J’ai débuté dans ce club en 1983, ça fait maintenant 41 ans. Tout d’abord en tant qu’athlète et très vite, vers l’âge de 24 ans, j’ai commencé à entraîner. J’avais comme modèles des personnes comme Maurice Brasseur qui m’a beaucoup influencé dans ma façon, avec une approche très humaniste. J’entraîne depuis 32 ans maintenant, toujours dans le même club et ai une quarantaine d’athlètes pour la plupart d’un niveau régional. Globalement je suis un entraîneur qui va privilégier l’approche collective de l’entraînement. Bien sûr, on va s’occuper de l’individu mais en restant quand même avec un esprit collectif. Les relais, les compétitions de cross par équipe, c’est très important pour moi.

— Dans quelle forme se trouve Méline Rollin ?

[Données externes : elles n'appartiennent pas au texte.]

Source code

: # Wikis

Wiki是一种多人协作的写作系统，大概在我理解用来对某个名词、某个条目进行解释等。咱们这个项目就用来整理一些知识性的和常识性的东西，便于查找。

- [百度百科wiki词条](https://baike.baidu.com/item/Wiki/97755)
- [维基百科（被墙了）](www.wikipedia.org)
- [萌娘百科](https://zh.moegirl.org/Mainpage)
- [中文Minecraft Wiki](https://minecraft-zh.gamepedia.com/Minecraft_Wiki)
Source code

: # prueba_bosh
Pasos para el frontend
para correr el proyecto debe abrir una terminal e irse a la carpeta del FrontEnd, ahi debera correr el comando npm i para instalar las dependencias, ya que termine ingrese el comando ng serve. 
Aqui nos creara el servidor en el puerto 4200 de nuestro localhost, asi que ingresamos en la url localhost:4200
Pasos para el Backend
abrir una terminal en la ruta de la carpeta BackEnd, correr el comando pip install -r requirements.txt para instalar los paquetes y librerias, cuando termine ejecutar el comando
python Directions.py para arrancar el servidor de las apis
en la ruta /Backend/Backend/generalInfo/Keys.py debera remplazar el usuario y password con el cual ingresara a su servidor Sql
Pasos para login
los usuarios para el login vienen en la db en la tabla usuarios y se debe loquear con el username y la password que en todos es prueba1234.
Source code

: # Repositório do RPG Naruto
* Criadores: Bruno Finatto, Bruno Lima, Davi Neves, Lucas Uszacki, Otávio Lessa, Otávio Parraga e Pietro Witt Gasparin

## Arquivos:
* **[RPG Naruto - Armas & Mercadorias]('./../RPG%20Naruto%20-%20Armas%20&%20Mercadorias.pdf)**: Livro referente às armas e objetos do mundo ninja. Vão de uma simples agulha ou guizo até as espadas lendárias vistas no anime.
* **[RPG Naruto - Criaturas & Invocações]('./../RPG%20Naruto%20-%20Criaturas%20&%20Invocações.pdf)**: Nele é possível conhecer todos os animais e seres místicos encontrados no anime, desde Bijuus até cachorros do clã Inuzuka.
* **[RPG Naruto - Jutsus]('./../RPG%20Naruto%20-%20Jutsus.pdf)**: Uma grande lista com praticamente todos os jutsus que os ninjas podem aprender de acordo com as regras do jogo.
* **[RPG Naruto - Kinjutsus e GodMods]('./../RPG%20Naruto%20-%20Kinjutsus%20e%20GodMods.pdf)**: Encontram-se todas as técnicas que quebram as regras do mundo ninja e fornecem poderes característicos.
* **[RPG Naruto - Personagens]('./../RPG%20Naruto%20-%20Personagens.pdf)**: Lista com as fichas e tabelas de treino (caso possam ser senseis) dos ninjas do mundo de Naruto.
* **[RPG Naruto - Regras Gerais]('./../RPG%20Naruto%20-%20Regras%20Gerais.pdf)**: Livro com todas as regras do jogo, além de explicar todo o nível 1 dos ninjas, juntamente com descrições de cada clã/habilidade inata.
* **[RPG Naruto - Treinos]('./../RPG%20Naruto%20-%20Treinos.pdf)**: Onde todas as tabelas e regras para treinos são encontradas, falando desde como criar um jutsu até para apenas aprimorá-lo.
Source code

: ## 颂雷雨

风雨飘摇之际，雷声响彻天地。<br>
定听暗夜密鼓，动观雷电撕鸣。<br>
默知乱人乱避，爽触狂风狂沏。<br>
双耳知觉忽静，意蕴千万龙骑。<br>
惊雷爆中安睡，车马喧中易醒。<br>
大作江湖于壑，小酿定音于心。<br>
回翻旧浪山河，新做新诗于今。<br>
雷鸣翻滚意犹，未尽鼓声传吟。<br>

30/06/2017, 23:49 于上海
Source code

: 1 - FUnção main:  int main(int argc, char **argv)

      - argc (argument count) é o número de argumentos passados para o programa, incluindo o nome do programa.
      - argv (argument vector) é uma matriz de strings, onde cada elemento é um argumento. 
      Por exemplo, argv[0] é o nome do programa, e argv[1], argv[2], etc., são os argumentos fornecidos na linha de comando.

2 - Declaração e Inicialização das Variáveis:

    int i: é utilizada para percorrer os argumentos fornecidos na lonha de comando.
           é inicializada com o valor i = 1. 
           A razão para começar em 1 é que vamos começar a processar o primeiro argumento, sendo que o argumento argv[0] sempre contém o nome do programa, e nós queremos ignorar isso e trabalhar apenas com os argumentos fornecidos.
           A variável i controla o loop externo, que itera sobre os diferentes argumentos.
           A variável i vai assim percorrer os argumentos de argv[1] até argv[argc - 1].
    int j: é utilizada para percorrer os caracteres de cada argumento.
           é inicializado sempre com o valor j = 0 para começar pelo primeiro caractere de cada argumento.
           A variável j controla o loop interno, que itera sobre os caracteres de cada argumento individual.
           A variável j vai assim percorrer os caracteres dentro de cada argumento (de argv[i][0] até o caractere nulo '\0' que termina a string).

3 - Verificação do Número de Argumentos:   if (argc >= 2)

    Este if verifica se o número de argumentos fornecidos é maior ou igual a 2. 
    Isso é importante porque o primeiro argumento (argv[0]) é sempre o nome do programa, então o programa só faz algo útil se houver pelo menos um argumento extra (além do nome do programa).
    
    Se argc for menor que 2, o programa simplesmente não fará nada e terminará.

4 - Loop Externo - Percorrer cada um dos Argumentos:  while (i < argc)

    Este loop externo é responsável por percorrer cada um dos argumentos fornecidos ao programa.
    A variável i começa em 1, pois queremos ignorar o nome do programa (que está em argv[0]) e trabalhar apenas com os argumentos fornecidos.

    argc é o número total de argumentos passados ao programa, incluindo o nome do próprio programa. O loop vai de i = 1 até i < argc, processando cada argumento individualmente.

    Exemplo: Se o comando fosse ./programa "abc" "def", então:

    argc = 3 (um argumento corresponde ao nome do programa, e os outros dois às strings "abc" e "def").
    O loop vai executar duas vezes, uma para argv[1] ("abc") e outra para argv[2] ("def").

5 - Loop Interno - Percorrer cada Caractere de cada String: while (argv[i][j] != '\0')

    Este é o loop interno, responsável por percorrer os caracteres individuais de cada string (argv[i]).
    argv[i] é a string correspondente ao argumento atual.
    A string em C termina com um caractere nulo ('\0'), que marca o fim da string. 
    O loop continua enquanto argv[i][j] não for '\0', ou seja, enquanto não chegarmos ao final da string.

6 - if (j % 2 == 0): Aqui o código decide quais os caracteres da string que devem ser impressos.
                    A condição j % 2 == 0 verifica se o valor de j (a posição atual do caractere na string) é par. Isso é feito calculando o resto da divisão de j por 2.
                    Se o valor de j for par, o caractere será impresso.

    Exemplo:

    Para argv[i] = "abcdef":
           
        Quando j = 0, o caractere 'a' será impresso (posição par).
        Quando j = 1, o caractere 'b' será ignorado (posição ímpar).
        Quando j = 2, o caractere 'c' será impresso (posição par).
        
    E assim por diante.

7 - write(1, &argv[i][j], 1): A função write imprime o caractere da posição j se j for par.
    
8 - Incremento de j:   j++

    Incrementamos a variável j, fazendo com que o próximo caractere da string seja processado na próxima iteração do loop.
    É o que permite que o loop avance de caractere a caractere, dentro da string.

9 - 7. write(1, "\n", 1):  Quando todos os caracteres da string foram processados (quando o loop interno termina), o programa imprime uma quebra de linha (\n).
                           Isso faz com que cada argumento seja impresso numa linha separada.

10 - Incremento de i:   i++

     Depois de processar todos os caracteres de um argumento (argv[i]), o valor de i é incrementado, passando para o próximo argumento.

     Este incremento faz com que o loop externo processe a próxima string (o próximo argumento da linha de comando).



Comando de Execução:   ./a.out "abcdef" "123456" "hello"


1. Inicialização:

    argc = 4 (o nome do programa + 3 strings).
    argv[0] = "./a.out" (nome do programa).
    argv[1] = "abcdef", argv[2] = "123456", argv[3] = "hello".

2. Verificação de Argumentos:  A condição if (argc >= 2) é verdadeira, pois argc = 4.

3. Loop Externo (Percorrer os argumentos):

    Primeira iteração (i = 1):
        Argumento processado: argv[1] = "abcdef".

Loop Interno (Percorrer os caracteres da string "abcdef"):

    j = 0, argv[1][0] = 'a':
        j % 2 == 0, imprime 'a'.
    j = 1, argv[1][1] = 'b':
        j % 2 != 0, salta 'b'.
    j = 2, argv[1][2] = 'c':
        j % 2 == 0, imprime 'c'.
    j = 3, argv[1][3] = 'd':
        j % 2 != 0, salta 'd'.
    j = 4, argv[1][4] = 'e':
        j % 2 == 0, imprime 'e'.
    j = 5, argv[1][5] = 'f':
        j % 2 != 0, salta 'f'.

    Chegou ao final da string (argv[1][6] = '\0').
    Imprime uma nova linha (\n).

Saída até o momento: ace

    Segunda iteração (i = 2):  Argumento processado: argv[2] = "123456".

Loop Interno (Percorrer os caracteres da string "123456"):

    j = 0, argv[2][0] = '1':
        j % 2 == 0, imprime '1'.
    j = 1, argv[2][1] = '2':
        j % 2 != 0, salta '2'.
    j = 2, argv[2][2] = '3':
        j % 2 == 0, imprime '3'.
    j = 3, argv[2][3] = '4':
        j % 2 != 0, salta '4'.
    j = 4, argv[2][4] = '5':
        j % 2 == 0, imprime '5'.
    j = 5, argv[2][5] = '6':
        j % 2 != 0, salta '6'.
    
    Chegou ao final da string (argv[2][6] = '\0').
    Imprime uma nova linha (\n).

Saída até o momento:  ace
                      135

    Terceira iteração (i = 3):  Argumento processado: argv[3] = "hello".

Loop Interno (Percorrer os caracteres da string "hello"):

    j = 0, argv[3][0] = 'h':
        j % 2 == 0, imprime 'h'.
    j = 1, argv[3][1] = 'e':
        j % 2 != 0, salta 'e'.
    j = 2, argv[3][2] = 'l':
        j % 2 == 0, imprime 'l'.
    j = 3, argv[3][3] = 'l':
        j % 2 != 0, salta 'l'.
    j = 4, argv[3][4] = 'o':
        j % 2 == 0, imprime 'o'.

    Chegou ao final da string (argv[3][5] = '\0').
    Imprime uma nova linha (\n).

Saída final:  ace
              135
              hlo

On a fait une bonne préparation sur douze semaines, j’en suis globalement satisfait. Maintenant, ça reste un marathon et plusieurs paramètres entrent en jeu, comme les conditions climatiques. Ce n’est pas quelque chose qui nous tracasse mais c’est à prendre en compte, ils auront peut-être 17 degrés sur la fin de course ce dimanche. Sinon c’était une bonne préparation en augmentant un petit peu le volume kilométrique, on essaie d’être progressif et en ajoutant aussi un peu plus de renforcement musculaire. Sinon la préparation ressemblait globalement à ce qu’on a pu faire pour les deux autres marathons (2h30’27 à Valence le 4 décembre 2022 puis 2h26’55 à Amsterdam le 15 octobre 2023)

— Racontez nous ce stage à Monte Gordo (Portugal) ? Toutes les conditions étaient réunies pour bien travailler ?

Méline réside dans le nord de la France et les conditions climatiques du mois de décembre et celles de début janvier n’étaient pas très favorables à l’entraînement. Donc il a été décidé d’aller à Monte Gordo. Il était initialement prévu qu’elle réalise ce stage au Kenya, mais on a changé d’avis pour diverses raisons, essentiellement d’un point de vue logistique. Méline connaît très bien Monte Gordo, c’était plus simple sur place pour elle car elle était seule sur ce stage. Pour les deux autres préparations pour Valence en 2022 et Amsterdam en 2023, Méline était avec du monde autour d’elle. Elle avait pu bénéficier d’un accompagnement surtout sur les sorties longues. La difficulté était là cette fois-ci mais Méline est forte, c’est une de ses grandes qualités, c’est qu’elle est forte mentalement et donc la plupart des séances se sont très bien passées.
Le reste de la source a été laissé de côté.